■ TO DO
Find the line containing "Module 3 Notes" in the entries below. Restate it and each line after it, word for word, up to and including the line containing "- ICMP (ping) tests connectivity.".

■ DATA LISTING
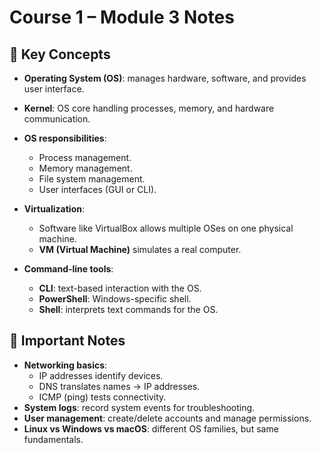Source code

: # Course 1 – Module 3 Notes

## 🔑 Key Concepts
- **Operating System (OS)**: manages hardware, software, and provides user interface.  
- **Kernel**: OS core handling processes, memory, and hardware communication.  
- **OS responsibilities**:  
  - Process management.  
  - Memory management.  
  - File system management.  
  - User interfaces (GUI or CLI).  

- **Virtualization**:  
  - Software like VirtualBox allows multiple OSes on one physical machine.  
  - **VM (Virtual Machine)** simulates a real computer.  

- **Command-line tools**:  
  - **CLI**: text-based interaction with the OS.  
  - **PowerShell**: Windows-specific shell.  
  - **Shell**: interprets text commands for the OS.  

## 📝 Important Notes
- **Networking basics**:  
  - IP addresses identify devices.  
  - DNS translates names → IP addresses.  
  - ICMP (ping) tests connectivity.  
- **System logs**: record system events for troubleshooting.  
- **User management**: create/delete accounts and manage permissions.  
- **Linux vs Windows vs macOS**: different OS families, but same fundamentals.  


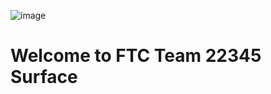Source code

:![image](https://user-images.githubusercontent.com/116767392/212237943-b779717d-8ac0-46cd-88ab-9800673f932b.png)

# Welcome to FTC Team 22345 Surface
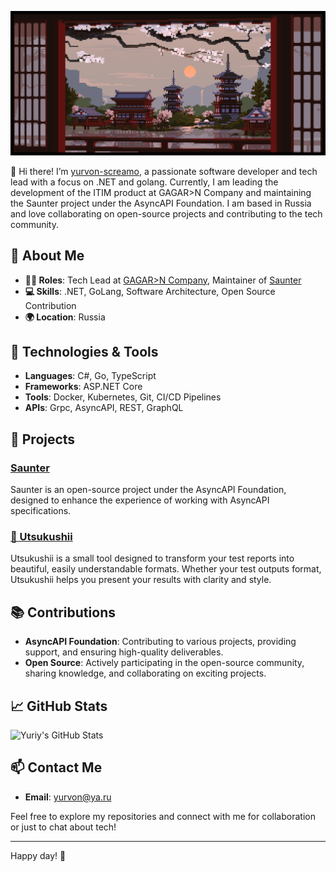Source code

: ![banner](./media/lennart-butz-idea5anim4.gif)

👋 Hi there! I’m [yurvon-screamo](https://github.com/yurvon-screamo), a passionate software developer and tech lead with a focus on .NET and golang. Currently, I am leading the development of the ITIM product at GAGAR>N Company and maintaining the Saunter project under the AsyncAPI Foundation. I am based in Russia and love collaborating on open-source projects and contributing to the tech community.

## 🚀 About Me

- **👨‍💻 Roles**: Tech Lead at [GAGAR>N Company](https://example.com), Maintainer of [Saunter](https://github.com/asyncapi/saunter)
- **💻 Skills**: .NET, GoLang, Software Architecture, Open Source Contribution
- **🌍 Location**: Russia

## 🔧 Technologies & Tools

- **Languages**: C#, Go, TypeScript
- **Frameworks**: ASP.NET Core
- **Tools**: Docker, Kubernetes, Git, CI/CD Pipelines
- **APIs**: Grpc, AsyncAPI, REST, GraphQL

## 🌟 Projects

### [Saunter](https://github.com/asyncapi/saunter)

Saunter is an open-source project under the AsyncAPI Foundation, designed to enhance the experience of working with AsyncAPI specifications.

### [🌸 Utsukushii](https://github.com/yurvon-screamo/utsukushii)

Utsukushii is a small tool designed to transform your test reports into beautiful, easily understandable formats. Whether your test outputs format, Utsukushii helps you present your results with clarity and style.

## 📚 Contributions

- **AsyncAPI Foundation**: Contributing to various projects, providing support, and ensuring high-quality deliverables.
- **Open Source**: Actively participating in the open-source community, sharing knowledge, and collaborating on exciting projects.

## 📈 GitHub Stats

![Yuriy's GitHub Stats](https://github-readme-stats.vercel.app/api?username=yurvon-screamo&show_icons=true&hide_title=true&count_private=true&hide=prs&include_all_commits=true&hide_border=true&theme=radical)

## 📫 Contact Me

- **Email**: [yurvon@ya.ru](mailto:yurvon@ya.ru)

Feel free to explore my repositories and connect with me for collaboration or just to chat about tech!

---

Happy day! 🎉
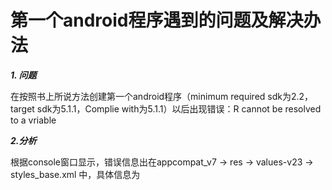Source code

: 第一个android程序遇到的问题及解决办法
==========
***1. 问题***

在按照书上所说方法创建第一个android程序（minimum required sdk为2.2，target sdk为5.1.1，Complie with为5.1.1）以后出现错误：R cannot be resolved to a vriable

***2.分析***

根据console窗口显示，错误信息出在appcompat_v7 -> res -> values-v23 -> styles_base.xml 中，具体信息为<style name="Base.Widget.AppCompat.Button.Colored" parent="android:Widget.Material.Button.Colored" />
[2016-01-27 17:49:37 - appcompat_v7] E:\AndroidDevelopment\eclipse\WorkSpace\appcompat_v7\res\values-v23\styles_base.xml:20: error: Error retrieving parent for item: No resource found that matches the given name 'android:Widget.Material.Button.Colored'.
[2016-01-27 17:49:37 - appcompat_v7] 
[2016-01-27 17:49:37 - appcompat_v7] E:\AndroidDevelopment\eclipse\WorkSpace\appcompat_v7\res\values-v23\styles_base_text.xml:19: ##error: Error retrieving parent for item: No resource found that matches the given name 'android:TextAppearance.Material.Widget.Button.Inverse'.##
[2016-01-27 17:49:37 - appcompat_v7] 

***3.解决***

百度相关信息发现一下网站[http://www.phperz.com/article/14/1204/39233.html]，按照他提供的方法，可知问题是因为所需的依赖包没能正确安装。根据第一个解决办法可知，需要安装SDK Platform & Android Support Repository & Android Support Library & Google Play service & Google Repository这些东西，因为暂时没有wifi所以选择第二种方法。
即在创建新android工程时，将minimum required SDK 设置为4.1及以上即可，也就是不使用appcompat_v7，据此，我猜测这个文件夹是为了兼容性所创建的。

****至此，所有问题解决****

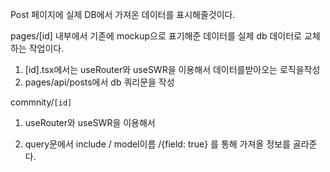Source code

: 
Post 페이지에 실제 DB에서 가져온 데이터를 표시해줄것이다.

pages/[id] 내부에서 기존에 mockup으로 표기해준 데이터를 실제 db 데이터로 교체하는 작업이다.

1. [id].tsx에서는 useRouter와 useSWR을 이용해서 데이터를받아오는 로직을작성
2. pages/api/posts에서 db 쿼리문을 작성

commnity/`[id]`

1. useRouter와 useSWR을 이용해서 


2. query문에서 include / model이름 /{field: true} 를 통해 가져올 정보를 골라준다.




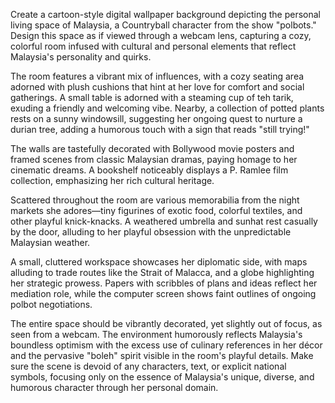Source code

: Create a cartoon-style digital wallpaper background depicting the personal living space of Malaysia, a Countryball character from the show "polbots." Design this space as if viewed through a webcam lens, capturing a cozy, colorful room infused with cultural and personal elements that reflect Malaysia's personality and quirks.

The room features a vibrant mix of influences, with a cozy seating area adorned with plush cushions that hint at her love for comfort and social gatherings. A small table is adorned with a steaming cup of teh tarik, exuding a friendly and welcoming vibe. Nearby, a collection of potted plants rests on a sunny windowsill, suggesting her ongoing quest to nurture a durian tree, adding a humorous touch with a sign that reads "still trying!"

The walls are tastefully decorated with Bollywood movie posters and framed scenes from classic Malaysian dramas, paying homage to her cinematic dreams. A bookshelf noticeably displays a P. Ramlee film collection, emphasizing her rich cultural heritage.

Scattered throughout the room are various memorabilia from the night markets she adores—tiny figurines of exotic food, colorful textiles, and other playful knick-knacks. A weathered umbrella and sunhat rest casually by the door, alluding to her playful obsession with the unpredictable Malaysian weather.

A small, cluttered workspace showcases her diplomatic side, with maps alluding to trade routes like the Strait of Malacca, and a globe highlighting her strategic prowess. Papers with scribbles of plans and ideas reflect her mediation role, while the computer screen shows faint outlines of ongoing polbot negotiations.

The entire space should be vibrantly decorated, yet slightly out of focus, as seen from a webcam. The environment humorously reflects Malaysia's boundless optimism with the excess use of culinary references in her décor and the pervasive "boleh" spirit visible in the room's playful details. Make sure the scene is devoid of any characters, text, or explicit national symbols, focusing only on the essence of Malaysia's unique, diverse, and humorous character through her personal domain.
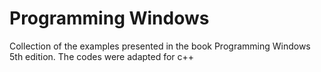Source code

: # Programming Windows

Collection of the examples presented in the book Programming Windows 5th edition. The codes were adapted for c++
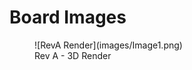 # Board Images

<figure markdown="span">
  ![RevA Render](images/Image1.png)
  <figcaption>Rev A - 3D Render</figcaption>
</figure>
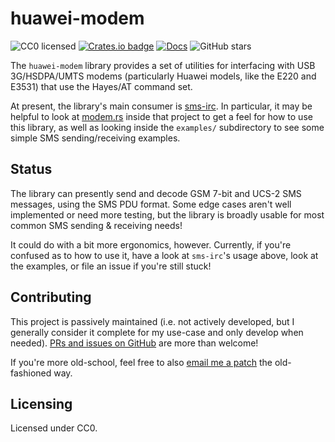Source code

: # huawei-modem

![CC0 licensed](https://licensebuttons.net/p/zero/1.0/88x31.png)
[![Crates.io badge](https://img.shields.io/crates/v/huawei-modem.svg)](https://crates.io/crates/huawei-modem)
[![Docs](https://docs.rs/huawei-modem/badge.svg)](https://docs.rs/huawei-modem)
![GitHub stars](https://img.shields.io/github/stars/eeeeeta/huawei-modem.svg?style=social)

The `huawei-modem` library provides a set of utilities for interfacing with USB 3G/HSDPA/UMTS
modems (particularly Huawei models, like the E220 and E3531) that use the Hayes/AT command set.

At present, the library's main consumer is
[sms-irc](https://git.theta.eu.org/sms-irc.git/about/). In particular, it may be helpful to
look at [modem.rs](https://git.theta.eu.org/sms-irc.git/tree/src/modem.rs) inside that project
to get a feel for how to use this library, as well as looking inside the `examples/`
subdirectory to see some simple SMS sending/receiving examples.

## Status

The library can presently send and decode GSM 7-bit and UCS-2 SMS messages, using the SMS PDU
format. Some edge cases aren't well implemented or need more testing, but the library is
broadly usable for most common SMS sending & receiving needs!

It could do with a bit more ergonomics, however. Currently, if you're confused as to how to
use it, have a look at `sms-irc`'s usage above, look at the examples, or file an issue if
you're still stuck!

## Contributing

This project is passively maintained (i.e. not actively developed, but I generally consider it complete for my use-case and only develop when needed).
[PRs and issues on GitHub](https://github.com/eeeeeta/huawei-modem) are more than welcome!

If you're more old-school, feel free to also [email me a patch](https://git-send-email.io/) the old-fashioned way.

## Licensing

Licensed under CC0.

■ SOLUTION FOR THIS EXERCISE
: # Course 1 – Module 3 Notes

## 🔑 Key Concepts
- **Operating System (OS)**: manages hardware, software, and provides user interface.  
- **Kernel**: OS core handling processes, memory, and hardware communication.  
- **OS responsibilities**:  
  - Process management.  
  - Memory management.  
  - File system management.  
  - User interfaces (GUI or CLI).  

- **Virtualization**:  
  - Software like VirtualBox allows multiple OSes on one physical machine.  
  - **VM (Virtual Machine)** simulates a real computer.  

- **Command-line tools**:  
  - **CLI**: text-based interaction with the OS.  
  - **PowerShell**: Windows-specific shell.  
  - **Shell**: interprets text commands for the OS.  

## 📝 Important Notes
- **Networking basics**:  
  - IP addresses identify devices.  
  - DNS translates names → IP addresses.  
  - ICMP (ping) tests connectivity.  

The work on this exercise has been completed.